## PROBLEM STATEMENT
While copying the entries exactly, leave out each picture they contain.

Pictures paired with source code
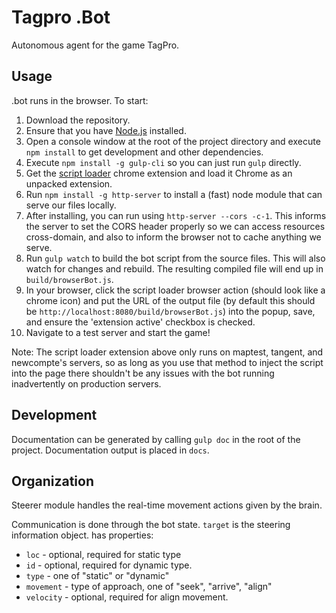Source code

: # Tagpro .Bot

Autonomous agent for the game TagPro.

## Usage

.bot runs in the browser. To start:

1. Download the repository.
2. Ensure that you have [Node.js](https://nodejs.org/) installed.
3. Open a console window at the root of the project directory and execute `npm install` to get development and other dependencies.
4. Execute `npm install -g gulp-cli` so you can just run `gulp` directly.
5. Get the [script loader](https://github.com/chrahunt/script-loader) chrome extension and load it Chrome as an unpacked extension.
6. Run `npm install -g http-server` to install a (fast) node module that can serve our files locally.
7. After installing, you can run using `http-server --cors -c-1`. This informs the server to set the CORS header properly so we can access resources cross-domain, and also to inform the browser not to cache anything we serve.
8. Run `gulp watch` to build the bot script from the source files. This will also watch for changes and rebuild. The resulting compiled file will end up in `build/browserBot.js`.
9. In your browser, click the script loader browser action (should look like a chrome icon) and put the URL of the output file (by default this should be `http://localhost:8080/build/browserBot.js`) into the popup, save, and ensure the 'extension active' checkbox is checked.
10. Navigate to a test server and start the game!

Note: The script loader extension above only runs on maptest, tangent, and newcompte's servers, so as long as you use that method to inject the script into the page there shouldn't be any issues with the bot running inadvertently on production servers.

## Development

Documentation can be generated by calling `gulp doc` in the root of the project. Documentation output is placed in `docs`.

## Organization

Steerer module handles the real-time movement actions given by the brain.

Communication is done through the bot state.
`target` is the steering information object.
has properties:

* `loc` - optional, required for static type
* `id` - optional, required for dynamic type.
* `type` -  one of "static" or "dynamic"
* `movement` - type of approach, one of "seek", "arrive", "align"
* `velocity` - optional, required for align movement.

## ANSWER TO THIS PROBLEM
Source code

: # Tagpro .Bot

Autonomous agent for the game TagPro.

## Usage

.bot runs in the browser. To start:

1. Download the repository.
2. Ensure that you have [Node.js](https://nodejs.org/) installed.
3. Open a console window at the root of the project directory and execute `npm install` to get development and other dependencies.
4. Execute `npm install -g gulp-cli` so you can just run `gulp` directly.
5. Get the [script loader](https://github.com/chrahunt/script-loader) chrome extension and load it Chrome as an unpacked extension.
6. Run `npm install -g http-server` to install a (fast) node module that can serve our files locally.
7. After installing, you can run using `http-server --cors -c-1`. This informs the server to set the CORS header properly so we can access resources cross-domain, and also to inform the browser not to cache anything we serve.
8. Run `gulp watch` to build the bot script from the source files. This will also watch for changes and rebuild. The resulting compiled file will end up in `build/browserBot.js`.
9. In your browser, click the script loader browser action (should look like a chrome icon) and put the URL of the output file (by default this should be `http://localhost:8080/build/browserBot.js`) into the popup, save, and ensure the 'extension active' checkbox is checked.
10. Navigate to a test server and start the game!

Note: The script loader extension above only runs on maptest, tangent, and newcompte's servers, so as long as you use that method to inject the script into the page there shouldn't be any issues with the bot running inadvertently on production servers.

## Development

Documentation can be generated by calling `gulp doc` in the root of the project. Documentation output is placed in `docs`.

## Organization

Steerer module handles the real-time movement actions given by the brain.

Communication is done through the bot state.
`target` is the steering information object.
has properties:

* `loc` - optional, required for static type
* `id` - optional, required for dynamic type.
* `type` -  one of "static" or "dynamic"
* `movement` - type of approach, one of "seek", "arrive", "align"
* `velocity` - optional, required for align movement.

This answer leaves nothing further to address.